Authorisation will raise master trust standards in a fast growing area of the workplace pension market by a thorough examination of scheme’s capabilities in areas such as their systems and processes and financial sustainability. In future all master trusts will need to have business plans, continuity strategies and access to ring-fenced assets to protect members’ benefits should a trust be wound up.

Aegon’s master trust was acquired as part of the acquisition of BlackRock’s Defined Contribution business which also came with Own Trust and Investment Only capabilities. The master trust formally became Aegon Master Trust (AMT) in July 2018 and is a growing part Aegon’s workplace business.
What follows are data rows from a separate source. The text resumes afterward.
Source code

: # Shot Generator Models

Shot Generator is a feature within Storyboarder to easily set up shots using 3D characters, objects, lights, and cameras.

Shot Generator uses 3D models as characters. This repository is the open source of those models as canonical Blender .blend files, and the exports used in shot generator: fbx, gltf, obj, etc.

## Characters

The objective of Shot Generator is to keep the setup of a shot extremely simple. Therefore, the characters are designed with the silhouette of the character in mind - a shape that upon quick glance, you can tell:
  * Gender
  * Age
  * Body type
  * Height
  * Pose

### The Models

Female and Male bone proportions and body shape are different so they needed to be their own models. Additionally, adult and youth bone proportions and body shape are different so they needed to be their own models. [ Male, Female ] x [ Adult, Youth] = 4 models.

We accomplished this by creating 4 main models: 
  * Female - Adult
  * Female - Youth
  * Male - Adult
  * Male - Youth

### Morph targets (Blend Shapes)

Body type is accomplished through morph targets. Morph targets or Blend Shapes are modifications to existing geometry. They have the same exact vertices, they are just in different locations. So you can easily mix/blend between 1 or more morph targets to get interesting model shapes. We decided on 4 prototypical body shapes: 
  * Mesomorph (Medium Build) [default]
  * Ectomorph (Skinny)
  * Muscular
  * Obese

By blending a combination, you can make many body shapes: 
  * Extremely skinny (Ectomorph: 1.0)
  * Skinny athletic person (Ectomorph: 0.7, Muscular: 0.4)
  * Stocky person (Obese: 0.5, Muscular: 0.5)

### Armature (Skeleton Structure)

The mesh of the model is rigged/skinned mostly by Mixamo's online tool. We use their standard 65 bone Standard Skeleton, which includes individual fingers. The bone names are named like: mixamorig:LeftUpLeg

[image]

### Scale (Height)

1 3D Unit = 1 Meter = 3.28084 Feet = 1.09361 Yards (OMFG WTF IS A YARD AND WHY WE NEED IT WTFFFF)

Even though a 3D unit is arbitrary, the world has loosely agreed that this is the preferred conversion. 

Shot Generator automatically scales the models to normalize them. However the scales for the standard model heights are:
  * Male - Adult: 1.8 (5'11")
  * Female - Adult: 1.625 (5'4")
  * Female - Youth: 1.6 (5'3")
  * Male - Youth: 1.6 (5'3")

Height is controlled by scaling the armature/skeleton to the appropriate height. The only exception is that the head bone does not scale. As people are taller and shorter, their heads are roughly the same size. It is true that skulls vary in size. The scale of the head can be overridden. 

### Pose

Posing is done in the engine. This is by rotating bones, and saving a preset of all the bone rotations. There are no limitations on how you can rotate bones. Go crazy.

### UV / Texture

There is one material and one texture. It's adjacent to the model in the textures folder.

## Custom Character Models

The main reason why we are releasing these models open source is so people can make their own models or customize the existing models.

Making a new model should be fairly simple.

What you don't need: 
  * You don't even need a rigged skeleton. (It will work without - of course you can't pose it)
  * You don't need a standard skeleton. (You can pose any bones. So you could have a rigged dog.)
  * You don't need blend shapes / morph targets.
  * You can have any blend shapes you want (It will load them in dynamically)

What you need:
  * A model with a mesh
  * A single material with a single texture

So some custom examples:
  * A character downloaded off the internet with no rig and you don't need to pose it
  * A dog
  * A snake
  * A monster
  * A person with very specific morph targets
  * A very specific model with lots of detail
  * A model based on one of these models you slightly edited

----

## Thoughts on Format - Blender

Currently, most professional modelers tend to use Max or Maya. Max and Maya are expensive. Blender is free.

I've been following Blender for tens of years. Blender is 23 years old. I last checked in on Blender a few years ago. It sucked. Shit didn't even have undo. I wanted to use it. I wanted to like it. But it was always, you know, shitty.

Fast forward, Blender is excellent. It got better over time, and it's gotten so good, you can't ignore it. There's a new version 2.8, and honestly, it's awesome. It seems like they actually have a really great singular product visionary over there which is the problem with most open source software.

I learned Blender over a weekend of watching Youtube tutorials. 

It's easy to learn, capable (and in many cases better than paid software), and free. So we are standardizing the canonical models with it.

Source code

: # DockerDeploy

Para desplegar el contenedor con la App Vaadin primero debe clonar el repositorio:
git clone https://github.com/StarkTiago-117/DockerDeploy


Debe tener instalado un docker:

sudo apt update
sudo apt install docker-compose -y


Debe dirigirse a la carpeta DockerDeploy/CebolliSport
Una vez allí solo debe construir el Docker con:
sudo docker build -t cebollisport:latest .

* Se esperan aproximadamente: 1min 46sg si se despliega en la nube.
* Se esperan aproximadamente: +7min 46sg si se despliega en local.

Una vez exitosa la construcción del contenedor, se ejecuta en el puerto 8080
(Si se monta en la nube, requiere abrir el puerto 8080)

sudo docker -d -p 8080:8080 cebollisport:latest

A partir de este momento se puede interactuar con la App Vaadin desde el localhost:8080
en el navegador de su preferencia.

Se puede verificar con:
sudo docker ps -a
In February total assets under management (AUM) in the Aegon Master Trust reached £1bn.

Kate Smith, Head of Master Trust at Aegon UK is responsible for leading the development of Aegon’s master trust proposition including the authorisation process.

She said: “Working closely with the Trustees, we’ve developed a high quality authorisation submission. It’s taken a lot of time and commitment, reflecting the regulator’s desire to really understand how master trusts are operating and the governance they have in place as well as their plans for the future.

“We are confident that we will be authorised and look forward to further engagement with The Pensions Regulator. They’ve raised the bar for the master trust market and we welcome the initiative as it means greater protection for members of all master trusts, and will act as a driver to raise standards. This form of pension scheme has grown quickly in recent years and it’s only right that the regulator is examining the capabilities of providers to meet the needs of their members and ensure they’re able to support their long term savings goals.”

Ian Pittaway, Chair of Aegon Master Trust said:

“Master Trusts are going to be a long term feature of the pension scene in the UK, providing benefits for many members. The Trustees of the Aegon Master Trust welcome the new authorisation regime as it will create a robust, and improved, framework to facilitate better outcomes for members.”   

 

Further information

Stephanie Melrose

PR Manager

Aegon UK

stephanie.melrose@aegon.co.uk

Tel: 0131 549 6743

Mob: 0774 089 7621

 

Notes to Editors

  • In the UK, Aegon offers retirement, workplace savings and protection solutions to well over three million customers and employs approximately 3,450 staff. More information: aegon.co.uk
  • As an international life insurance, pensions and asset management group based in The Hague, Aegon has businesses in over twenty five markets in the Americas, Europe and Asia. Aegon companies employ over 28,000 people and have millions of customers across the globe. Further information: aegon.com

Aegon is a brand name of Scottish Equitable plc. Scottish Equitable plc, registered office: Edinburgh Park, Edinburgh EH12 9SE. Registered in Scotland (No. 144517). Authorised by the Prudential Regulation Authority and regulated by the Financial Conduct Authority and the Prudential Regulation Authority. Financial Services Register number 165548. An Aegon company.www.aegon.co.uk                                                                        

© 2019 Aegon UK plc.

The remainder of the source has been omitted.